Fury Gold Mines Limited Results of Operations for the Three Months Ended March 31, 2026 (Amounts expressed in thousands of Canadian dollars, unless otherwise noted) | 13 |
The Company’s financial instruments are exposed to certain financial risks, primarily liquidity risk, credit risk and market risk, including price risk. Details of the primary financial risks that the Company is exposed to are available in the notes to the Company’s condensed interim consolidated financial statements for the three months ended March 31, 2026.
Section 8: Related party transactions and balances
8.1 UMS
The Company did not have any related party transactions as contemplated by securities policies dealing with protection of minority shareholders. The Company’s shared services provider arrangements are considered related party transactions for financial disclosure purposes. The Company owns 25% of the common shares of Universal Mineral Services Ltd (“UMS “) a shared services provider, with the other 75% owned by three other mineral exploration companies. UMS is a private company through which its four junior resource shareholders, including Fury Gold, share geological, financial, and transactional advisory services as well as administrative services on a full, cost recovery basis. This allows the Company to maintain a more efficient and cost-effective corporate overhead structure by hiring fewer full-time employees and engaging outside professional advisory firms less frequently. The agreement has an indefinite term and can be terminated for any participant upon providing 180 days’ notice.
All transactions with UMS have occurred in the normal course of operations, and all amounts owing to or from UMS are unsecured, non-interest bearing, and have no specific terms of settlement, unless otherwise noted.
| Three months ended March 31 | ||||||||
| 2026 | 2025 | |||||||
| Exploration and evaluation costs | $ | 67 | $ | 37 | ||||
| General and administration | 47 | 46 | ||||||
| Total transactions for the period | $ | 114 | $ | 83 | ||||
The outstanding balance owing at March 31, 2026 was $46 (December 31, 2025 – $57) which is included in accounts payable and accrued liabilities.
As part of the UMS arrangement, the Company is contractually obliged to pay certain rental expenses in respect of a ten-year office lease entered into by UMS on July 1, 2021. As at March 31, 2026, the Company expects to incur approximately $76 in respect of its share of future rental expense of UMS.

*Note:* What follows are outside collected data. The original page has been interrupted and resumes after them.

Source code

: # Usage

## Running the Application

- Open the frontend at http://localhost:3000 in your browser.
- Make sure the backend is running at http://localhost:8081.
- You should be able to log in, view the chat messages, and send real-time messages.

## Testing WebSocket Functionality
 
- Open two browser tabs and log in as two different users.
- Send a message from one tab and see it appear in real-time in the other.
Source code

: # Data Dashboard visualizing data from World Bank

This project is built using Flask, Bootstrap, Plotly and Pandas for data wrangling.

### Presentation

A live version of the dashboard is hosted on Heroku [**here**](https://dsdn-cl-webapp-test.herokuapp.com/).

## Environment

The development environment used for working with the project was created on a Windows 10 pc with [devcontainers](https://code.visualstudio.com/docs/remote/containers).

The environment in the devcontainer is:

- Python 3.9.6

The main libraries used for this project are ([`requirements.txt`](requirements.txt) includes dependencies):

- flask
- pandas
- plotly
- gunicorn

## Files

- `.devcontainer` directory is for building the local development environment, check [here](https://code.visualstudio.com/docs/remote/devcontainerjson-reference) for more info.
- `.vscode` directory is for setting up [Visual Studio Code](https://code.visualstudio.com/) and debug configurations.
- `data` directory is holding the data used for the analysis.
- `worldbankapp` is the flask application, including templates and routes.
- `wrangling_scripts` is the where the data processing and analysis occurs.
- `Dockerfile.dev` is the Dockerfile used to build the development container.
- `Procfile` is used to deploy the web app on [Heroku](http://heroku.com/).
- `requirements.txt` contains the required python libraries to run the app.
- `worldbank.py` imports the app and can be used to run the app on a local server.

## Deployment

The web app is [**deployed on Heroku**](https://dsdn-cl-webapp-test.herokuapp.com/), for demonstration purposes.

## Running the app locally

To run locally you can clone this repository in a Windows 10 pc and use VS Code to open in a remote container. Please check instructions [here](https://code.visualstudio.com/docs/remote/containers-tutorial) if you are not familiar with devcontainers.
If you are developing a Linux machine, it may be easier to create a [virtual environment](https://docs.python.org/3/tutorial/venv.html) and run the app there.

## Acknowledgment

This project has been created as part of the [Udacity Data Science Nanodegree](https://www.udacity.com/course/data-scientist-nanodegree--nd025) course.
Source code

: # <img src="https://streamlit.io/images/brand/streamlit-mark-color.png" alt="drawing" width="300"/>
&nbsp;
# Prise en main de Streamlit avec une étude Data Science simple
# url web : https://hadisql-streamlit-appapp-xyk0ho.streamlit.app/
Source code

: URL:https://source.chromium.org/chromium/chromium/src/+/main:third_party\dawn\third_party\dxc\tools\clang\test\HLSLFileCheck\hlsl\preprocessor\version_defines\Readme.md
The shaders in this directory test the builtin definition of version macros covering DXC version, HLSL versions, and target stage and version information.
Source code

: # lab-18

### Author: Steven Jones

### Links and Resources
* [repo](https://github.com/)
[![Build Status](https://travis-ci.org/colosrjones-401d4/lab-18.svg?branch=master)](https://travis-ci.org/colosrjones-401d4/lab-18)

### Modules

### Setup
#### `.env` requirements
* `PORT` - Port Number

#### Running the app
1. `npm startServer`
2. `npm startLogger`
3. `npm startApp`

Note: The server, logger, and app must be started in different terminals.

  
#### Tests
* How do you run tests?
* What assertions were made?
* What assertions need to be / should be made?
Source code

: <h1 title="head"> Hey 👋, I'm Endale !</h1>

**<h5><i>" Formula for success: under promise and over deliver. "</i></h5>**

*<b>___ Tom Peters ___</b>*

The Company issues share options to certain UMS employees, including key management personnel of the Company. The Company recognized a share-based compensation expense of $10 for the three months ended March 31, 2026, in respect of share options issued to UMS employees (March 31, 2025 - $5) which is included within employee benefits and exploration and evaluation costs.
8.2 Key management personnel
Key management personnel include Fury Gold’s board of directors and certain executive officers of the Company, including the Chief Executive Officer and Chief Financial Officer.
Fury Gold Mines Limited Results of Operations for the Three Months Ended March 31, 2026 (Amounts expressed in thousands of Canadian dollars, unless otherwise noted) | 14 |
The remuneration of the Company’s key management personnel was as follows:
| Three months ended March 31 | ||||||||
| 2026 | 2025 | |||||||
| Short-term benefits provided to executives (a) | $ | 289 | $ | 267 | ||||
| Directors’ fees paid to non-executive directors | 70 | 70 | ||||||
| Share-based payments | 530 | 142 | ||||||
| Total | $ | 889 | $ | 479 | ||||
(a) Short-term employee benefits include salaries, bonus, and other employee benefits.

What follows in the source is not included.